▶ Task to complete
In the listing below, locate the lines that hold the string "https". Copy those lines.

▶ Records to use
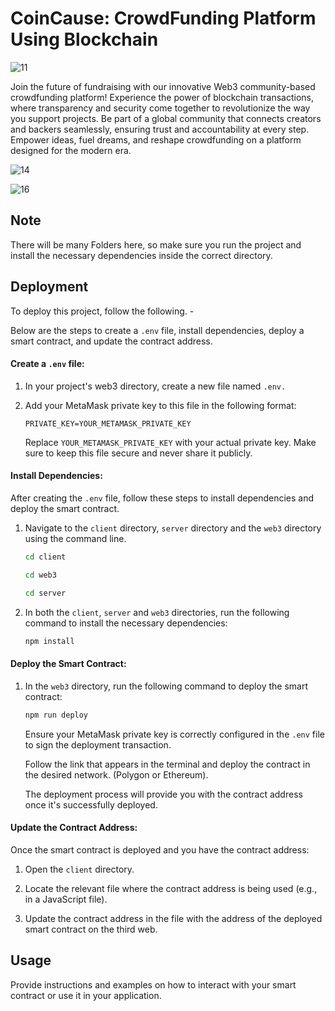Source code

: 
# CoinCause: CrowdFunding Platform Using Blockchain

![11](https://github.com/shambhaviijhaa/CoinCause-Crowdfunding/assets/89500052/66434dd2-c0bf-4386-bdc2-2579b8aecf9c)


Join the future of fundraising with our innovative Web3 community-based crowdfunding platform! Experience the power of blockchain transactions, where transparency and security come together to revolutionize the way you support projects. Be part of a global community that connects creators and backers seamlessly, ensuring trust and accountability at every step. Empower ideas, fuel dreams, and reshape crowdfunding on a platform designed for the modern era.

![14](https://github.com/shambhaviijhaa/CoinCause-Crowdfunding/assets/89500052/1cdc6eaa-53a3-4b8c-bffb-ab90823e04fc)

![16](https://github.com/shambhaviijhaa/CoinCause-Crowdfunding/assets/89500052/e66c7f26-1cfe-4112-80a2-0d2c0fe517aa)

## Note

There will be many Folders here, so make sure you run the project and install the necessary dependencies inside the correct directory.


## Deployment

To deploy this project, follow the following. -

Below are the steps to create a `.env` file, install dependencies, deploy a smart contract, and update the contract address.

#### Create a `.env` file:

1. In your project's web3 directory, create a new file named `.env.`

2. Add your MetaMask private key to this file in the following format:

   ```
   PRIVATE_KEY=YOUR_METAMASK_PRIVATE_KEY
   ```

   Replace `YOUR_METAMASK_PRIVATE_KEY` with your actual private key. Make sure to keep this file secure and never share it publicly.

#### Install Dependencies:

After creating the `.env` file, follow these steps to install dependencies and deploy the smart contract.

1. Navigate to the `client` directory, `server` directory and the `web3` directory using the command line.

   ```bash
   cd client
   ```

   ```bash
   cd web3
   ```

   ```bash
   cd server
   ```

2. In both the `client`, `server` and `web3` directories, run the following command to install the necessary dependencies:

   ```bash
   npm install
   ```

#### Deploy the Smart Contract:

1. In the `web3` directory, run the following command to deploy the smart contract:

   ```bash
   npm run deploy
   ```

   Ensure your MetaMask private key is correctly configured in the `.env` file to sign the deployment transaction.

   Follow the link that appears in the terminal and deploy the contract in the desired network. (Polygon or Ethereum).

   The deployment process will provide you with the contract address once it's successfully deployed.

#### Update the Contract Address:

Once the smart contract is deployed and you have the contract address:

1. Open the `client` directory.

2. Locate the relevant file where the contract address is being used (e.g., in a JavaScript file).

3. Update the contract address in the file with the address of the deployed smart contract on the third web.

## Usage

Provide instructions and examples on how to interact with your smart contract or use it in your application.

▶ Answer space
![11](https://github.com/shambhaviijhaa/CoinCause-Crowdfunding/assets/89500052/66434dd2-c0bf-4386-bdc2-2579b8aecf9c)
![14](https://github.com/shambhaviijhaa/CoinCause-Crowdfunding/assets/89500052/1cdc6eaa-53a3-4b8c-bffb-ab90823e04fc)
![16](https://github.com/shambhaviijhaa/CoinCause-Crowdfunding/assets/89500052/e66c7f26-1cfe-4112-80a2-0d2c0fe517aa)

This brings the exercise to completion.